Scientific Computing and Visualization Group
Boston University

DAFFIE is a software package and network architecture for easily building distributed/collaborative tele-immersive environments from pre-existing data which supports dynamic behaviors through the use of networked agents. DAFFIE provides participant representations by avatars, multiple virtual spaces, animated models, 3D localized sound using 2-8 audio channels, and network-based telephony. It currently runs on SGI workstations and supports ImmersaDesks, CAVEs, SGI graphics workstations, and head-mounted displays. DAFFIE is being ported to run on a number of other Unix and NT platforms. DAFFIE is designed to run on high-speed, low-latency networks, such as the vBNS and Internet2.

The DAFFIE environment consists of virtual spaces, called rooms, populated with compound virtual objects. The virtual world is manipulated and/or presented to participants by networked clients. Each object consists of a number of components, including a set of geometric representations, positional information, and auditory information. The values of these components represent the state of the virtual world. Clients manipulate the world by acquiring ownership of a particular component and then broadcasting value changes across the network to other clients.

DAFFIE includes a simple scripting language for building and loading a virtual environment. The scripting language allows one to specify the various parameters for objects to be loaded into the virtual world. Some of the key elements contained within an object are a number of geometric model files, animation parameters (e.g. timing information) and sound files. At any point in time, an object is represented visually by one of its geometric models, and animated effects may be created by sequencing through a set of geometric models. Each model may have an associated sound file which is played whenever that model is displayed. The geometry and sound files may be in any of a number of standard formats, allowing these to be created in any convenient application outside of the DAFFIE environment. Typical tools that have been used to build DAFFIE virtual environment s include Power Animator, Maya, 3D Studio, Lightwave, and ProAudio.

The virtual world is organized into discrete spaces called rooms. Rooms are used to constrain the objects with which one can interact and to reduce the visual complexity, thereby reducing the computational demands on the display generators. Avatar objects move between rooms through a special type of object called a portal, which may interconnect any two spaces.

A running DAFFIE world includes an event server, immersive viewer clients, sound (e.g. telephony) generator and sound player clients. Additional sites may participate using viewer clients, sound clients, and autonomous agents, joining or leaving at any time. The clients communicate through a message passing system which provides reliable, sequenced message broadcasting.

A participant interacts with the virtual environment by using specialized output hardware for visual display and audio presence, including CAVES, ImmersaDesks, head-mounted displays, and workstation monitors. Specialized input hardware is used for head and hand tracking and user interaction, including the CAVE/ImmersaDesk wand, and Ascension Flock-of-Bird trackers and 6DOF mice.

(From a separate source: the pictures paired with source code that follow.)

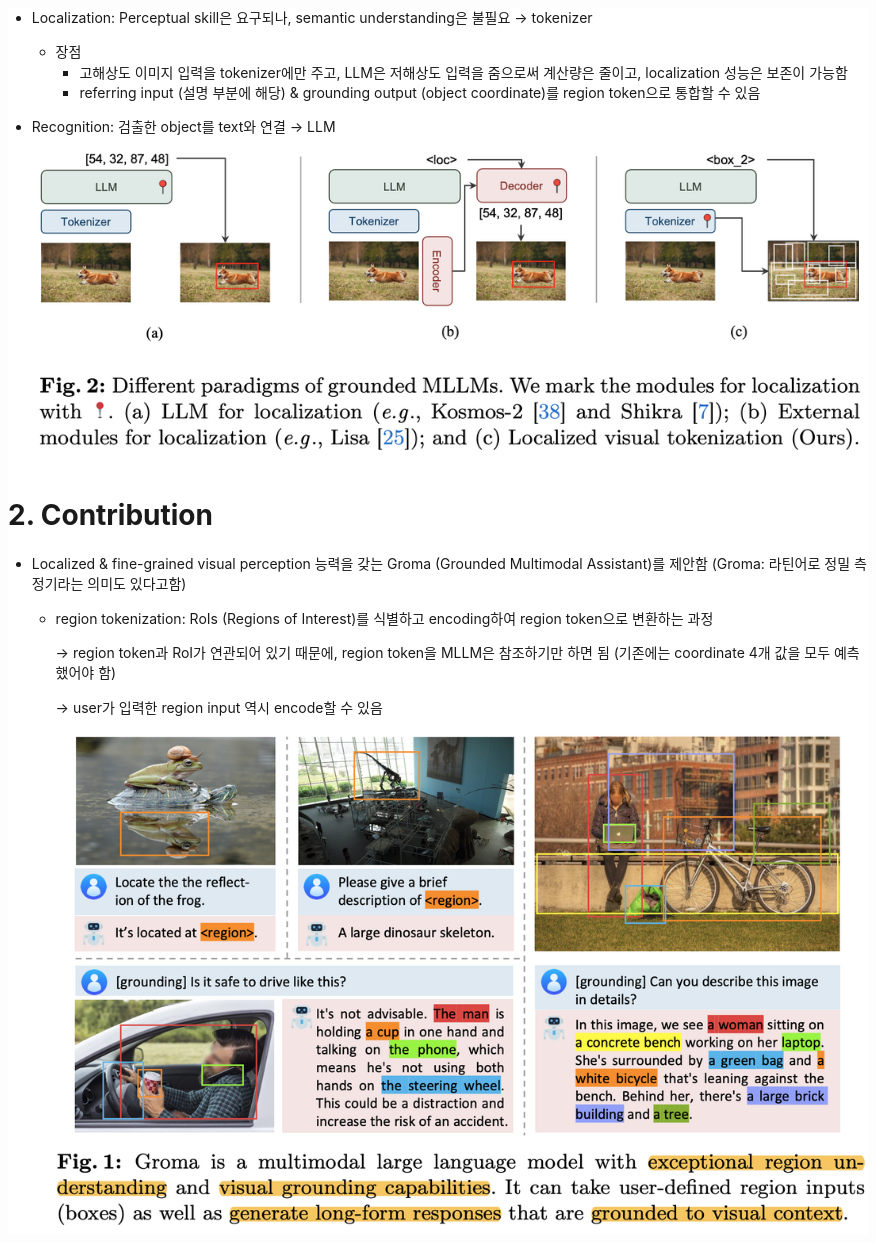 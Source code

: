  - Localization: Perceptual skill은 요구되나, semantic understanding은 불필요 $\to$ tokenizer
  
    - 장점
      - 고해상도 이미지 입력을 tokenizer에만 주고, LLM은 저해상도 입력을 줌으로써 계산량은 줄이고, localization 성능은 보존이 가능함
      - referring input (설명 부분에 해당) & grounding output (object coordinate)를 region token으로 통합할 수 있음
  
  - Recognition: 검출한 object를 text와 연결 $\to$ LLM
  
    ![](../images/2024-10-30/image-20241030104300369.png)

# 2. Contribution

- Localized & fine-grained visual perception 능력을 갖는 Groma (Grounded Multimodal Assistant)를 제안함 (Groma: 라틴어로 정밀 측정기라는 의미도 있다고함)

  - region tokenization: RoIs (Regions of Interest)를 식별하고 encoding하여 region token으로 변환하는 과정

    $\to$ region token과 RoI가 연관되어 있기 때문에, region token을 MLLM은 참조하기만 하면 됨 (기존에는 coordinate 4개 값을 모두 예측했어야 함)

    $\to$ user가 입력한 region input 역시 encode할 수 있음

    ![](../images/2024-10-30/image-20241030105412638.png)
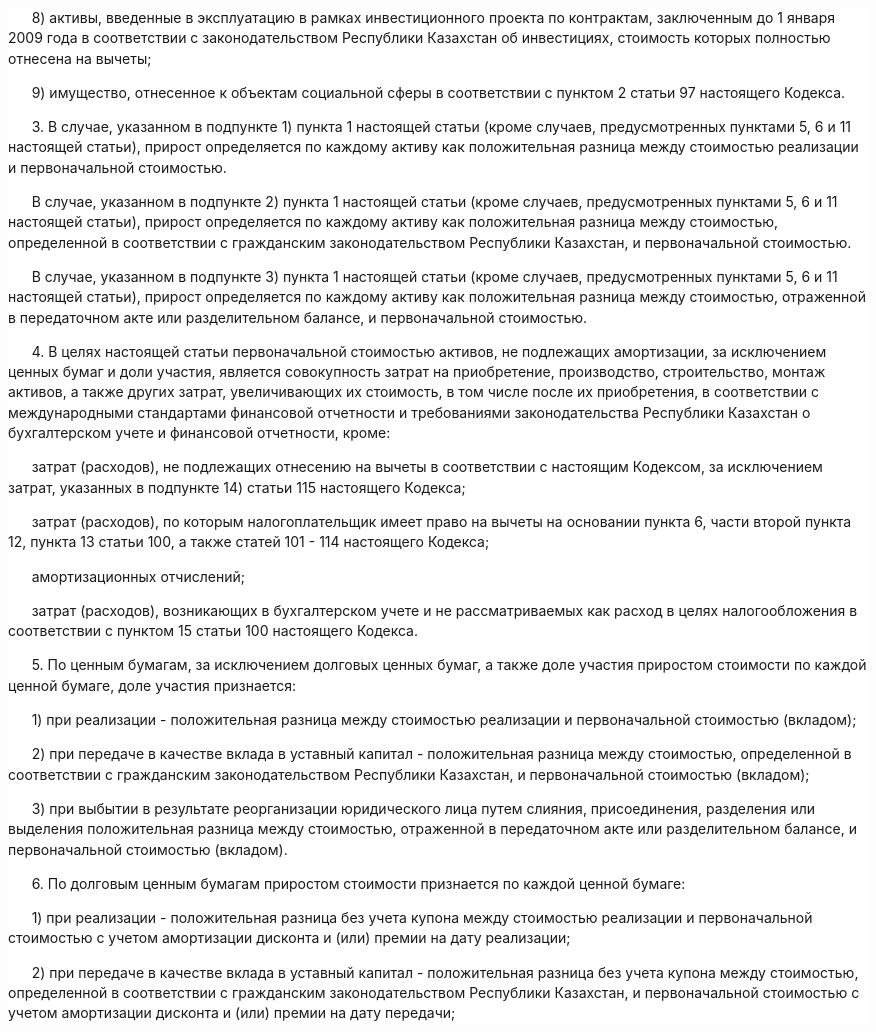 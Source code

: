       8) активы, введенные в эксплуатацию в рамках инвестиционного проекта по контрактам, заключенным до 1 января 2009 года в соответствии с законодательством Республики Казахстан об инвестициях, стоимость которых полностью отнесена на вычеты;

      9) имущество, отнесенное к объектам социальной сферы в соответствии с пунктом 2 статьи 97 настоящего Кодекса.

      3. В случае, указанном в подпункте 1) пункта 1 настоящей статьи (кроме случаев, предусмотренных пунктами 5, 6 и 11 настоящей статьи), прирост определяется по каждому активу как положительная разница между стоимостью реализации и первоначальной стоимостью.

      В случае, указанном в подпункте 2) пункта 1 настоящей статьи (кроме случаев, предусмотренных пунктами 5, 6 и 11 настоящей статьи), прирост определяется по каждому активу как положительная разница между стоимостью, определенной в соответствии с гражданским законодательством Республики Казахстан, и первоначальной стоимостью.

      В случае, указанном в подпункте 3) пункта 1 настоящей статьи (кроме случаев, предусмотренных пунктами 5, 6 и 11 настоящей статьи), прирост определяется по каждому активу как положительная разница между стоимостью, отраженной в передаточном акте или разделительном балансе, и первоначальной стоимостью.

      4. В целях настоящей статьи первоначальной стоимостью активов, не подлежащих амортизации, за исключением ценных бумаг и доли участия, является совокупность затрат на приобретение, производство, строительство, монтаж активов, а также других затрат, увеличивающих их стоимость, в том числе после их приобретения, в соответствии с международными стандартами финансовой отчетности и требованиями законодательства Республики Казахстан о бухгалтерском учете и финансовой отчетности, кроме:

      затрат (расходов), не подлежащих отнесению на вычеты в соответствии с настоящим Кодексом, за исключением затрат, указанных в подпункте 14) статьи 115 настоящего Кодекса;

      затрат (расходов), по которым налогоплательщик имеет право на вычеты на основании пункта 6, части второй пункта 12, пункта 13 статьи 100, а также статей 101 - 114 настоящего Кодекса;

      амортизационных отчислений;

      затрат (расходов), возникающих в бухгалтерском учете и не рассматриваемых как расход в целях налогообложения в соответствии с пунктом 15 статьи 100 настоящего Кодекса.

      5. По ценным бумагам, за исключением долговых ценных бумаг, а также доле участия приростом стоимости по каждой ценной бумаге, доле участия признается:

      1) при реализации - положительная разница между стоимостью реализации и первоначальной стоимостью (вкладом);

      2) при передаче в качестве вклада в уставный капитал - положительная разница между стоимостью, определенной в соответствии с гражданским законодательством Республики Казахстан, и первоначальной стоимостью (вкладом);

      3) при выбытии в результате реорганизации юридического лица путем слияния, присоединения, разделения или выделения положительная разница между стоимостью, отраженной в передаточном акте или разделительном балансе, и первоначальной стоимостью (вкладом).

      6. По долговым ценным бумагам приростом стоимости признается по каждой ценной бумаге:

      1) при реализации - положительная разница без учета купона между стоимостью реализации и первоначальной стоимостью с учетом амортизации дисконта и (или) премии на дату реализации;

      2) при передаче в качестве вклада в уставный капитал - положительная разница без учета купона между стоимостью, определенной в соответствии с гражданским законодательством Республики Казахстан, и первоначальной стоимостью с учетом амортизации дисконта и (или) премии на дату передачи;
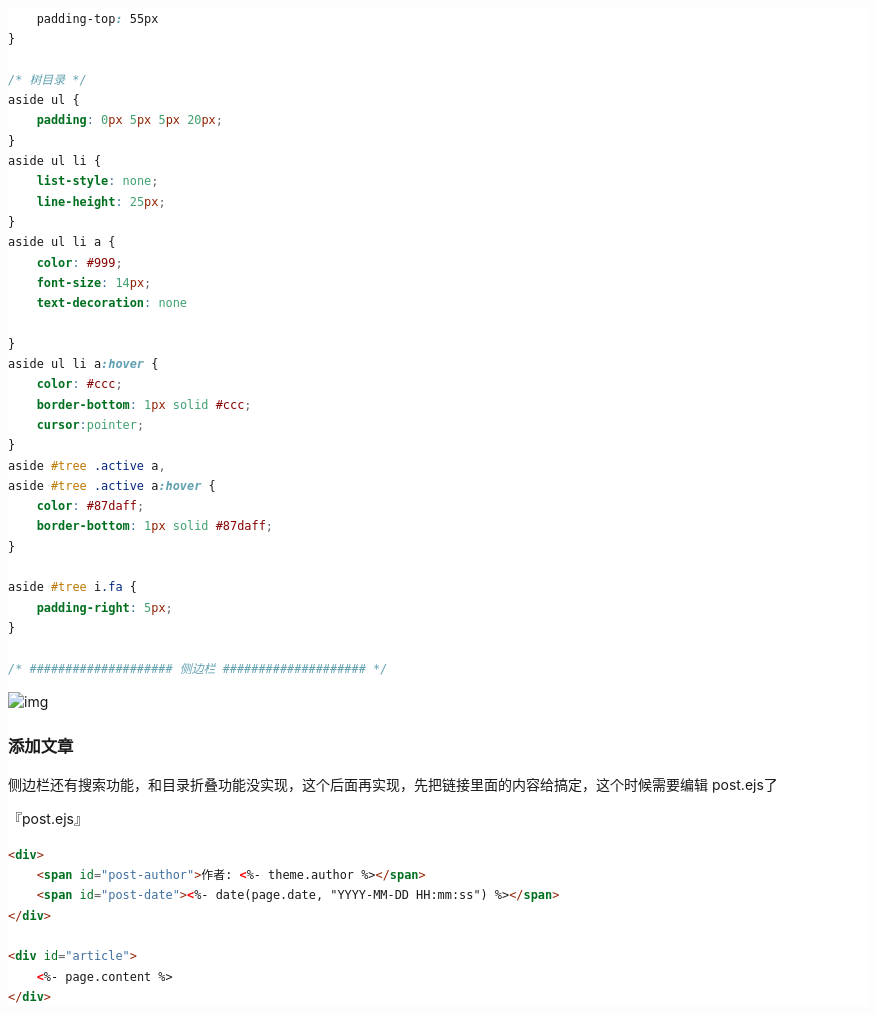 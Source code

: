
 ```css
    padding-top: 55px
}

/* 树目录 */
aside ul {
    padding: 0px 5px 5px 20px;
}
aside ul li {
    list-style: none;
    line-height: 25px;
}
aside ul li a {
    color: #999;
    font-size: 14px;
    text-decoration: none

}
aside ul li a:hover {
    color: #ccc;
    border-bottom: 1px solid #ccc;
    cursor:pointer;
}
aside #tree .active a,
aside #tree .active a:hover {
    color: #87daff;
    border-bottom: 1px solid #87daff;
}

aside #tree i.fa {
    padding-right: 5px;
}

/* #################### 侧边栏 #################### */
```

![img](https://img2018.cnblogs.com/blog/626593/201906/626593-20190620152133949-1696507681.png)



### 添加文章

侧边栏还有搜索功能，和目录折叠功能没实现，这个后面再实现，先把链接里面的内容给搞定，这个时候需要编辑 post.ejs了

『post.ejs』

```html
<div>
    <span id="post-author">作者: <%- theme.author %></span>
    <span id="post-date"><%- date(page.date, "YYYY-MM-DD HH:mm:ss") %></span>
</div>

<div id="article">
    <%- page.content %>
</div>
```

The software for visual immersion reads in a large number of geometric models, maintains a database of all objects’ geometry and position information, adjusts the simulated view based on the viewer’s head position and navigation input, and renders the images which the viewer sees. Currently, all geometry and sound files reside on the viewer’s local disk. The next version will support transparent downloading. Tracked head and hand data, along with button presses, allow movement through the virtual scene and interaction with objects. Users can essentially fly, as the 6DOF tracking data is translated into velocity, giving arbitrary heading and motion control. Animated sequences of models are played locally and messages are sent to an associated audio program to provide synchronization between visual and audio events. Avatar and objects’ location and other state are continually updated and broadcast to all the other participating sessions. The viewers use the protocol to be described below to request and release ownership of objects to be moved, triggered, or otherwise modified. The viewer software is built on top of the CAVE library and SGI Performer.

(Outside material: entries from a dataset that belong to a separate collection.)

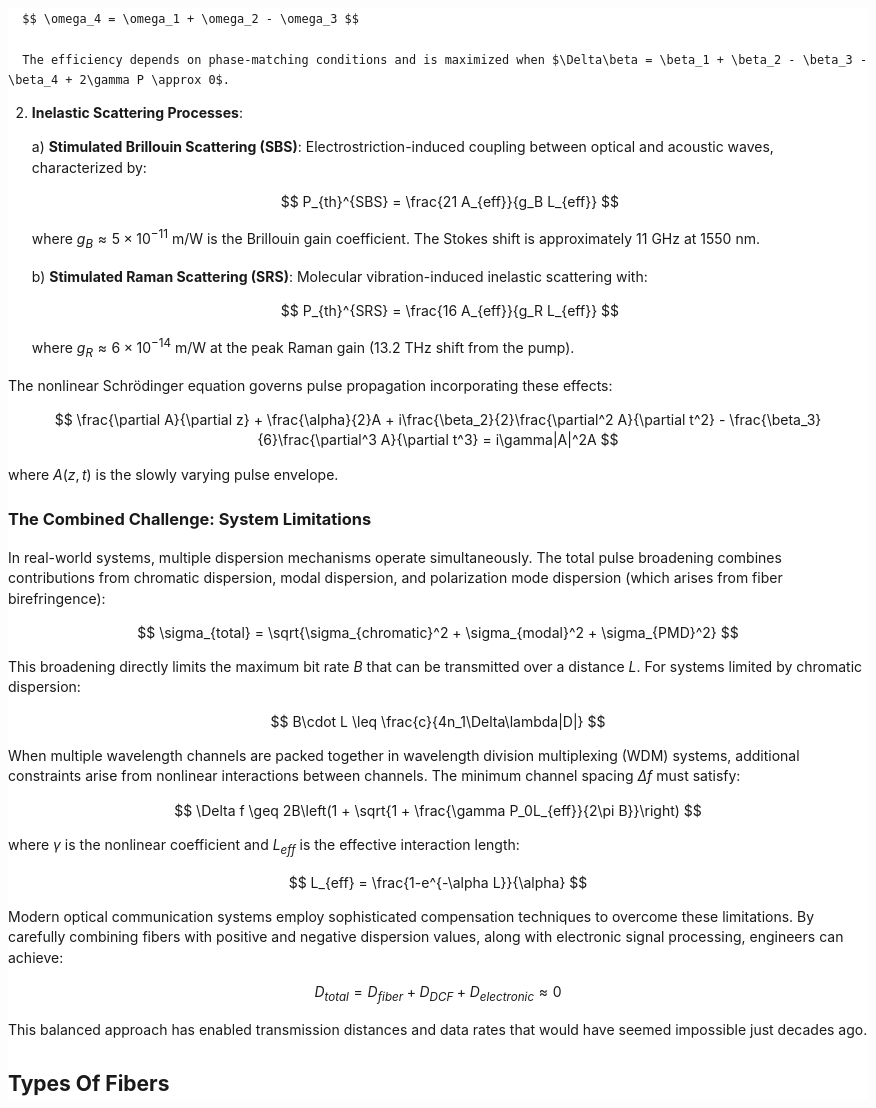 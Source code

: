       $$ \omega_4 = \omega_1 + \omega_2 - \omega_3 $$

      The efficiency depends on phase-matching conditions and is maximized when $\Delta\beta = \beta_1 + \beta_2 - \beta_3 - \beta_4 + 2\gamma P \approx 0$.

2. **Inelastic Scattering Processes**:

   a) **Stimulated Brillouin Scattering (SBS)**: Electrostriction-induced coupling between optical and acoustic waves, characterized by:

      $$ P_{th}^{SBS} = \frac{21 A_{eff}}{g_B L_{eff}} $$

      where $g_B \approx 5 \times 10^{-11}$ m/W is the Brillouin gain coefficient. The Stokes shift is approximately 11 GHz at 1550 nm.

   b) **Stimulated Raman Scattering (SRS)**: Molecular vibration-induced inelastic scattering with:

      $$ P_{th}^{SRS} = \frac{16 A_{eff}}{g_R L_{eff}} $$

      where $g_R \approx 6 \times 10^{-14}$ m/W at the peak Raman gain (13.2 THz shift from the pump).

The nonlinear Schrödinger equation governs pulse propagation incorporating these effects:

$$ \frac{\partial A}{\partial z} + \frac{\alpha}{2}A + i\frac{\beta_2}{2}\frac{\partial^2 A}{\partial t^2} - \frac{\beta_3}{6}\frac{\partial^3 A}{\partial t^3} = i\gamma|A|^2A $$

where $A(z,t)$ is the slowly varying pulse envelope.

### The Combined Challenge: System Limitations

In real-world systems, multiple dispersion mechanisms operate simultaneously. The total pulse broadening combines contributions from chromatic dispersion, modal dispersion, and polarization mode dispersion (which arises from fiber birefringence):

$$ \sigma_{total} = \sqrt{\sigma_{chromatic}^2 + \sigma_{modal}^2 + \sigma_{PMD}^2} $$

This broadening directly limits the maximum bit rate $B$ that can be transmitted over a distance $L$. For systems limited by chromatic dispersion:

$$ B\cdot L \leq \frac{c}{4n_1\Delta\lambda|D|} $$

When multiple wavelength channels are packed together in wavelength division multiplexing (WDM) systems, additional constraints arise from nonlinear interactions between channels. The minimum channel spacing $\Delta f$ must satisfy:

$$ \Delta f \geq 2B\left(1 + \sqrt{1 + \frac{\gamma P_0L_{eff}}{2\pi B}}\right) $$

where $\gamma$ is the nonlinear coefficient and $L_{eff}$ is the effective interaction length:

$$ L_{eff} = \frac{1-e^{-\alpha L}}{\alpha} $$

Modern optical communication systems employ sophisticated compensation techniques to overcome these limitations. By carefully combining fibers with positive and negative dispersion values, along with electronic signal processing, engineers can achieve:

$$ D_{total} = D_{fiber} + D_{DCF} + D_{electronic} \approx 0 $$

This balanced approach has enabled transmission distances and data rates that would have seemed impossible just decades ago.

## Types Of Fibers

Sound player clients receive commands and state information from the local viewer software as well as from the event server. Commands supported by sound players include the loading of sound files, the triggering of localized sounds, the alteration of sound parameters such as pitch and amplitude, etc. Location information for avatars and other objects in the environment is monitored and used by sound players to localize sound via amplitude control, which gives listeners cues about object direction as well as distance. Because this form of localization is computationally inexpensive, many localized sounds may be played at once. Speaker arrays containing as few as two and as many as eight speakers are supported; in the larger configurations, sounds may located above or below the listener. An approach based on the HRTF (Head Related Transfer Function) is currently under investigation.

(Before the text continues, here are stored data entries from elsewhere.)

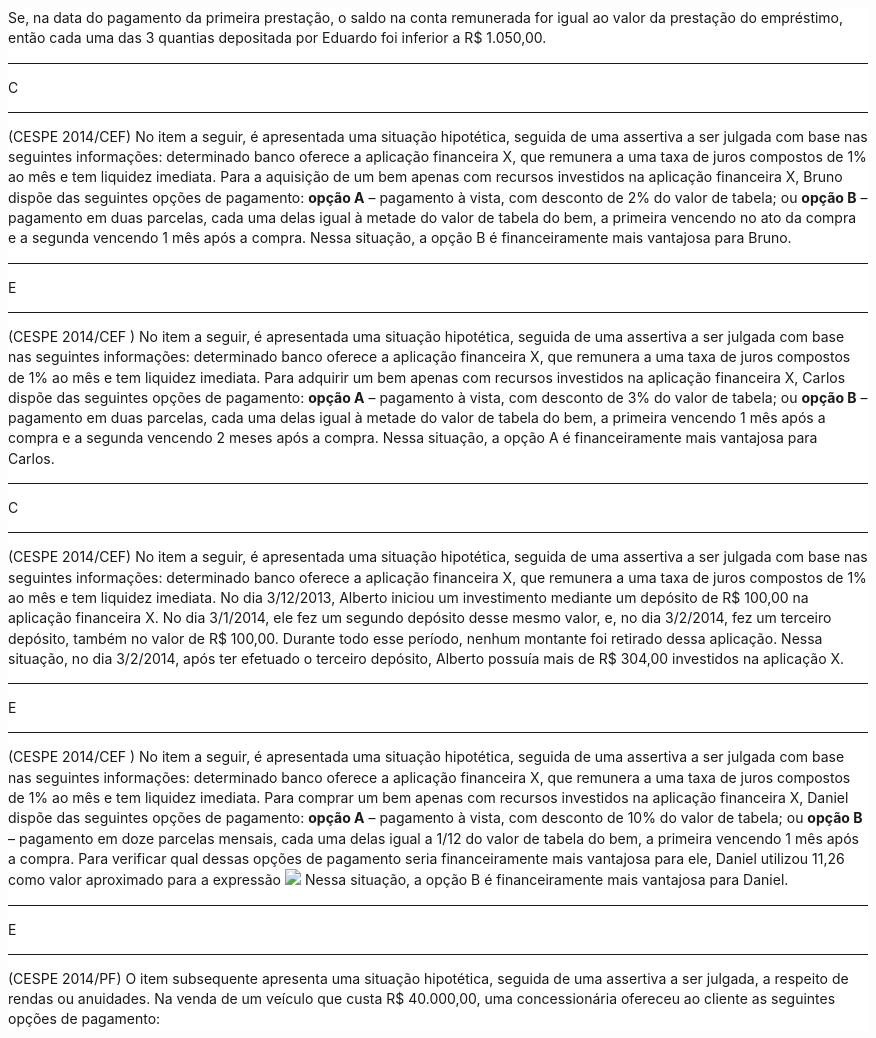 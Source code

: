Se, na data do pagamento da primeira prestação, o saldo na conta remunerada for igual ao valor da prestação do empréstimo, então cada uma das 3 quantias depositada por Eduardo foi inferior a R$ 1.050,00.
***
C
****
(CESPE 2014/CEF) No item a seguir, é apresentada uma situação hipotética, seguida de uma assertiva a ser julgada com base nas seguintes informações: determinado banco oferece a aplicação financeira X, que remunera a uma taxa de juros compostos de 1% ao mês e tem liquidez imediata.
Para a aquisição de um bem apenas com recursos investidos na aplicação financeira X, Bruno dispõe das seguintes opções de pagamento:
**opção A** – pagamento à vista, com desconto de 2% do valor de tabela; ou 
**opção B** – pagamento em duas parcelas, cada uma delas igual à metade do valor de tabela do bem, a primeira vencendo no ato da compra e a segunda vencendo 1 mês após a compra.
Nessa situação, a opção B é financeiramente mais vantajosa para Bruno.
***
E
****
(CESPE 2014/CEF ) No item a seguir, é apresentada uma situação hipotética, seguida de uma assertiva a ser julgada com base nas seguintes informações: determinado banco oferece a aplicação financeira X, que remunera a uma taxa de juros compostos de 1% ao mês e tem liquidez imediata.
Para adquirir um bem apenas com recursos investidos na aplicação financeira X, Carlos dispõe das seguintes opções de pagamento:
**opção A** – pagamento à vista, com desconto de 3% do valor de tabela; ou 
**opção B** – pagamento em duas parcelas, cada uma delas igual à metade do valor de tabela do bem, a primeira vencendo 1 mês após a compra e a segunda vencendo 2 meses após a compra.
Nessa situação, a opção A é financeiramente mais vantajosa para Carlos.
***
C
****
(CESPE 2014/CEF) No item a seguir, é apresentada uma situação hipotética, seguida de uma assertiva a ser julgada com base nas seguintes informações: determinado banco oferece a aplicação financeira X, que remunera a uma taxa de juros compostos de 1% ao mês e tem liquidez imediata.
No dia 3/12/2013, Alberto iniciou um investimento mediante um depósito de R$ 100,00 na aplicação financeira X. No dia 3/1/2014, ele fez um segundo depósito desse mesmo valor, e, no dia 3/2/2014, fez um terceiro depósito, também no valor de R$ 100,00. Durante todo esse período, nenhum montante foi retirado dessa aplicação. Nessa situação, no dia 3/2/2014, após ter efetuado o terceiro depósito, Alberto possuía mais de R$ 304,00 investidos na aplicação X.
***
E
****
(CESPE 2014/CEF ) No item a seguir, é apresentada uma situação hipotética, seguida de uma assertiva a ser julgada com base nas seguintes informações: determinado banco oferece a aplicação financeira X, que remunera a uma taxa de juros compostos de 1% ao mês e tem liquidez imediata.
Para comprar um bem apenas com recursos investidos na aplicação financeira X, Daniel dispõe das seguintes opções de pagamento:
**opção A** – pagamento à vista, com desconto de 10% do valor de tabela; ou 
**opção B** – pagamento em doze parcelas mensais, cada uma delas igual a 1/12 do valor de tabela do bem, a primeira vencendo 1 mês após a compra.
Para verificar qual dessas opções de pagamento seria financeiramente mais vantajosa para ele, Daniel utilizou 11,26 como valor aproximado para a expressão 
![](https://sefaz-ce.s3.sa-east-1.amazonaws.com/images/20201127093328_image.png)
Nessa situação, a opção B é financeiramente mais vantajosa para Daniel.
***
E
****
(CESPE 2014/PF)
O item subsequente apresenta uma situação hipotética, seguida de uma assertiva a ser julgada, a respeito de rendas ou anuidades.
Na venda de um veículo que custa R$ 40.000,00, uma concessionária ofereceu ao cliente as seguintes opções de pagamento:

Sound generator clients produce live audio streams which can be used for networked telephony. Digitized audio input is sent to the event server software and broadcast to all sound player clients. Telephony streams are “attached” to avatars via the local viewer. Sound players monitor avatar position information and use this to localize telephony streams (as above).

The networked clients use an API and an application level network protocol to manipulate the virtual world, and all clients are equally empowered to do so. This allows one to develop specialized applications to control the behavior of various objects within the virtual world.

Clients communicate by sending messages, also called events. Events may be sent point-to-point between two clients or broadcast to all clients. Each event has an event type and the sequence of events of a given type constitutes an event stream. Clients may dynamically select which event streams they are interested in receiving. For example, audio data is sent as a particular event stream and any client may choose to receive that stream or not. Each event stream has an associated service class. In the current version only one service class, reliable delivery, is support. However, work is underway to support multiple service classes to take advantage of differentiated network services (i.e. QoS).

Clients do not directly communicate over the network. Instead, the clients maintain point-to-point connections with an event server. The event server is responsible for managing the event streams, sequencing the events and broadcasting event streams to those clients which have subscribed to them. The server guarantees that clients receive all the events within a given event service class in exactly the same order. This serialization of events is the basis for guaranteeing state consistency across distributed clients.

Clients use a simple locking scheme to maintain a consistent, distributed state. The state variables are the various components of the objects in the world. To modify a state variable, a client first obtains a lock on that component by broadcasting a request to acquire the lock. All clients maintain the state of any locks in which they are interested and grant the lock of an unlocked variable upon receipt of the first acquisition request. Since all clients see all such request in exactly the same order, all clients will grant the lock to the same client. The client requesting the lock only needs to see its own request, without intervening requests from other clients, to know that it has the lock. All clients ignore state change messages from a client who does not own the lock on the particular component. This prevents errant clients from creating inconsistencies and allows a client to immediately start broadcasting state changes after it has requested a lock, with the caveat that these changes may be ignored if another client obtains the lock before it does.